Pre-pregnancy BP readings help to establish whether the BP elevation is a new problem. If the woman's previous BP status is unknown, the initial reading is regarded as the baseline; therefore, distinguishing gestational hypertension from chronic hypertension may only be possible after the pregnancy.

Women with gestational hypertension are usually asymptomatic. The woman should be asked about symptoms that suggest pre-eclampsia, such as weight gain, oedema, headaches, and upper abdominal pain.

A detailed personal and family history should be elicited, with evidence of cardiovascular disease or its risk factors (e.g., diabetes mellitus, dyslipidaemia) documented.

Investigations

Twenty-four hour BP monitoring can be considered when BP readings are equivocal.[2]​ However, more evidence is needed on whether ambulatory BP monitoring is beneficial in women with gestational hypertension.[27]​ One small randomised controlled trial found no difference in outcomes between the use of a manual BP device (sphygmomanometer) and an automated BP device in pregnant women with hypertension (essential, gestational, or pre-eclampsia).[28]

Urinalysis should be performed at antenatal visits and results interpreted in the context of a clinical review for pre-eclampsia. A quantitative urinary protein collection is required if urinalysis is positive or if a suspicion of pre-eclampsia is present from the clinical evaluation. Twenty-four hour urine collection is awkward for women and, where available, alternative spot tests such as protein:creatinine ratio (PCR, for which a result of ≥30 mg/mmol is diagnostic) and albumin:creatinine ratio (ACR, for which a result of ≥8 mg/mmol is diagnostic) are preferred.[1]​​[6]

Pregnant women with a new diagnosis of hypertension should have baseline blood tests (full blood count, liver function tests, electrolytes, urea, and creatinine, uric acid) to screen for pre-eclampsia, with care taken to use pregnancy-specific thresholds.
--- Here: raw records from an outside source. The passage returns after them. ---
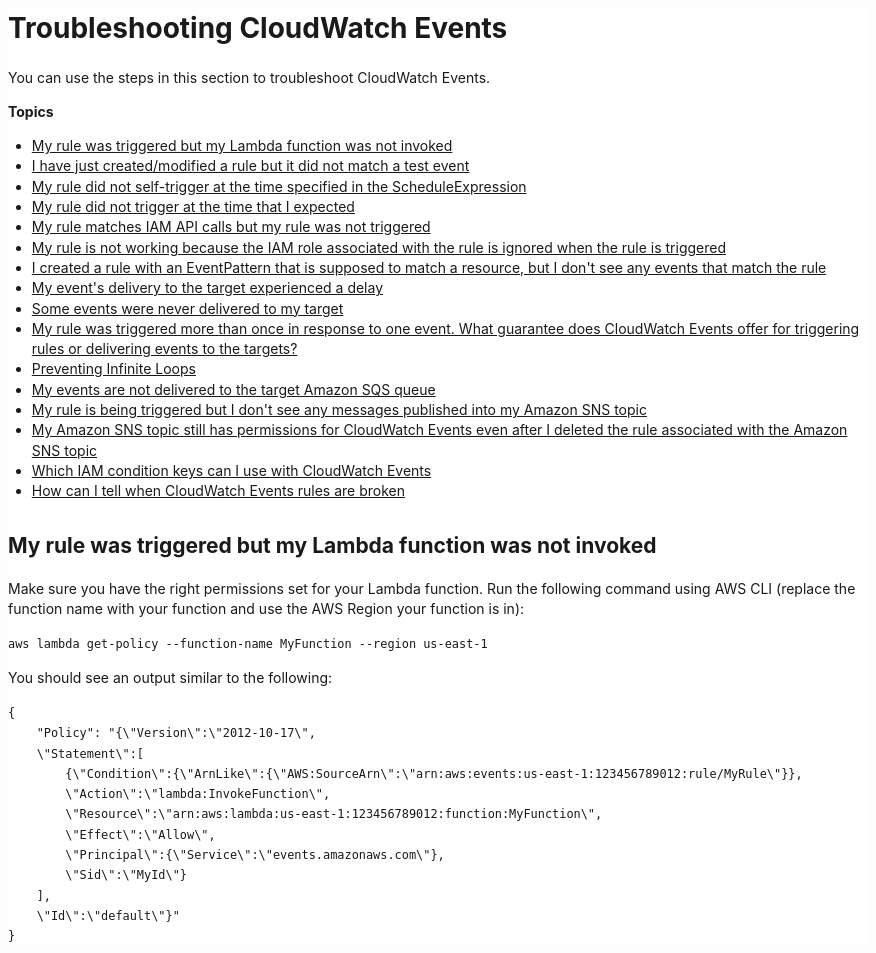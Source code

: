 # Troubleshooting CloudWatch Events<a name="CWE_Troubleshooting"></a>

You can use the steps in this section to troubleshoot CloudWatch Events\.

**Topics**
+ [My rule was triggered but my Lambda function was not invoked](#LAMfunctionNotInvoked)
+ [I have just created/modified a rule but it did not match a test event](#RuleDoesNotMatch)
+ [My rule did not self\-trigger at the time specified in the ScheduleExpression](#RuleDidNotTrigger)
+ [My rule did not trigger at the time that I expected](#RuleDidNotTriggerOntime)
+ [My rule matches IAM API calls but my rule was not triggered](#RuleDidNotTriggerIAM)
+ [My rule is not working because the IAM role associated with the rule is ignored when the rule is triggered](#IAMRoleIgnored)
+ [I created a rule with an EventPattern that is supposed to match a resource, but I don't see any events that match the rule](#EventsDoNotMatchRule)
+ [My event's delivery to the target experienced a delay](#DelayedEventDelivery)
+ [Some events were never delivered to my target](#NeverDeliveredToTarget)
+ [My rule was triggered more than once in response to one event\. What guarantee does CloudWatch Events offer for triggering rules or delivering events to the targets?](#RuleTriggeredMoreThanOnce)
+ [Preventing Infinite Loops](#PreventInfiniteLoops)
+ [My events are not delivered to the target Amazon SQS queue](#SQSEncrypted)
+ [My rule is being triggered but I don't see any messages published into my Amazon SNS topic](#NoMessagesPublishedSNS)
+ [My Amazon SNS topic still has permissions for CloudWatch Events even after I deleted the rule associated with the Amazon SNS topic](#SNSPermissionsPersist)
+ [Which IAM condition keys can I use with CloudWatch Events](#SupportedAccessPolicies)
+ [How can I tell when CloudWatch Events rules are broken](#CreateAlarmBrokenEventRules)

## My rule was triggered but my Lambda function was not invoked<a name="LAMfunctionNotInvoked"></a>

Make sure you have the right permissions set for your Lambda function\. Run the following command using AWS CLI \(replace the function name with your function and use the AWS Region your function is in\):

```
aws lambda get-policy --function-name MyFunction --region us-east-1
```

You should see an output similar to the following:

```
{
    "Policy": "{\"Version\":\"2012-10-17\",
    \"Statement\":[
        {\"Condition\":{\"ArnLike\":{\"AWS:SourceArn\":\"arn:aws:events:us-east-1:123456789012:rule/MyRule\"}},
        \"Action\":\"lambda:InvokeFunction\",
        \"Resource\":\"arn:aws:lambda:us-east-1:123456789012:function:MyFunction\",
        \"Effect\":\"Allow\",
        \"Principal\":{\"Service\":\"events.amazonaws.com\"},
        \"Sid\":\"MyId\"}
    ],
    \"Id\":\"default\"}"
}
```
On diagnosis of gestational hypertension, ultrasound examination of estimated fetal weight and amniotic fluid index and umbilical artery doppler velocimetry are recommended.
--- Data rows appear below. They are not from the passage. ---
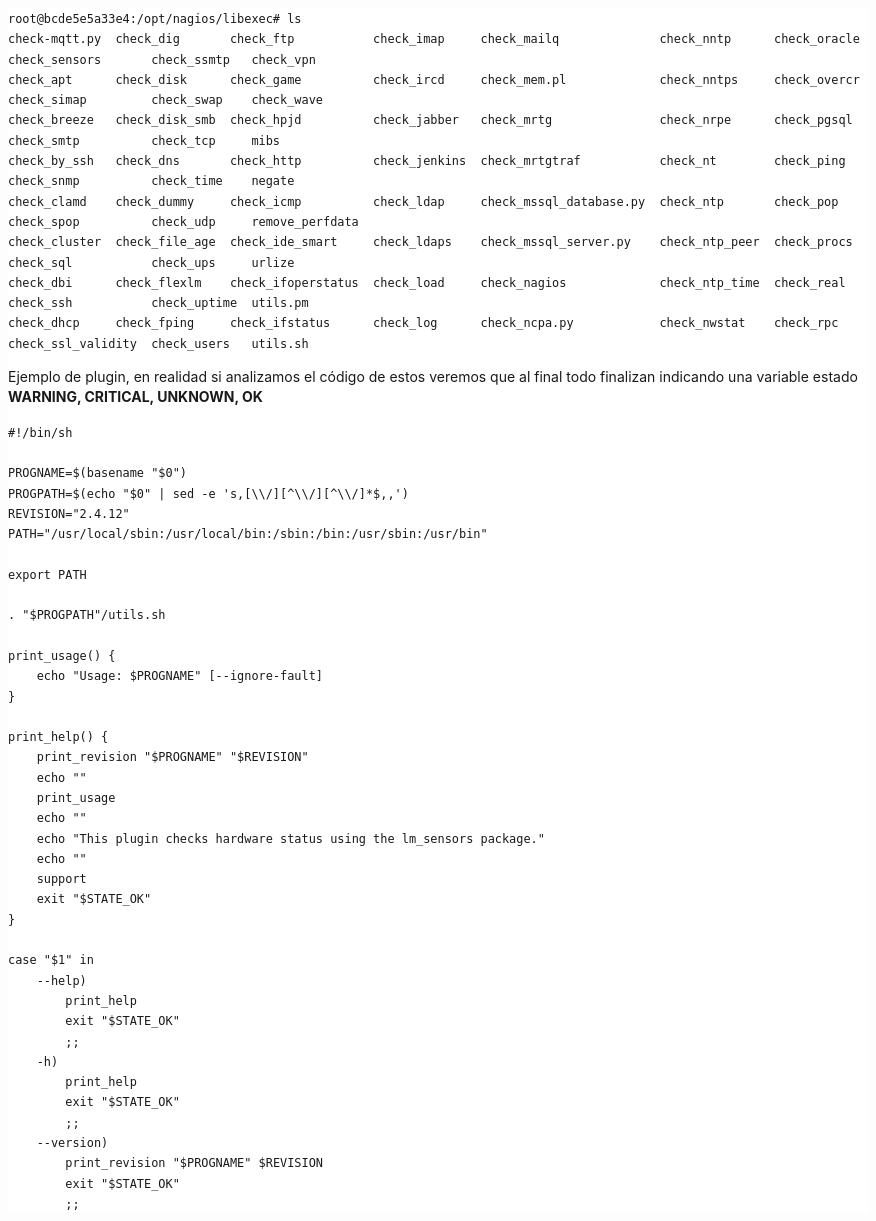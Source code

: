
```shell
root@bcde5e5a33e4:/opt/nagios/libexec# ls
check-mqtt.py  check_dig       check_ftp           check_imap     check_mailq              check_nntp      check_oracle  check_sensors       check_ssmtp   check_vpn
check_apt      check_disk      check_game          check_ircd     check_mem.pl             check_nntps     check_overcr  check_simap         check_swap    check_wave
check_breeze   check_disk_smb  check_hpjd          check_jabber   check_mrtg               check_nrpe      check_pgsql   check_smtp          check_tcp     mibs
check_by_ssh   check_dns       check_http          check_jenkins  check_mrtgtraf           check_nt        check_ping    check_snmp          check_time    negate
check_clamd    check_dummy     check_icmp          check_ldap     check_mssql_database.py  check_ntp       check_pop     check_spop          check_udp     remove_perfdata
check_cluster  check_file_age  check_ide_smart     check_ldaps    check_mssql_server.py    check_ntp_peer  check_procs   check_sql           check_ups     urlize
check_dbi      check_flexlm    check_ifoperstatus  check_load     check_nagios             check_ntp_time  check_real    check_ssh           check_uptime  utils.pm
check_dhcp     check_fping     check_ifstatus      check_log      check_ncpa.py            check_nwstat    check_rpc     check_ssl_validity  check_users   utils.sh

```
Ejemplo de plugin, en realidad si analizamos el código de estos veremos que al final todo finalizan indicando una variable estado
**WARNING, CRITICAL, UNKNOWN, OK**


``` shell
#!/bin/sh

PROGNAME=$(basename "$0")
PROGPATH=$(echo "$0" | sed -e 's,[\\/][^\\/][^\\/]*$,,')
REVISION="2.4.12"
PATH="/usr/local/sbin:/usr/local/bin:/sbin:/bin:/usr/sbin:/usr/bin"

export PATH

. "$PROGPATH"/utils.sh

print_usage() {
	echo "Usage: $PROGNAME" [--ignore-fault]
}

print_help() {
	print_revision "$PROGNAME" "$REVISION"
	echo ""
	print_usage
	echo ""
	echo "This plugin checks hardware status using the lm_sensors package."
	echo ""
	support
	exit "$STATE_OK"
}

case "$1" in
	--help)
		print_help
		exit "$STATE_OK"
		;;
	-h)
		print_help
		exit "$STATE_OK"
		;;
	--version)
		print_revision "$PROGNAME" $REVISION
		exit "$STATE_OK"
		;;
```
If pre-eclampsia is suspected:

A range of additional maternal and fetal investigations may be recommended, including fetal cardiotocography, full blood count, renal function, and liver function tests. Where available, the use of placental growth factor (PIGF)-based testing may reduce the time to diagnosis of pre-eclampsia, with consequent reduction in incidence of severe maternal adverse outcomes in women presenting between 20-36 weeks plus 6 days of gestation.[6][29][30]​​​ See Pre-eclampsia (Diagnostic approach)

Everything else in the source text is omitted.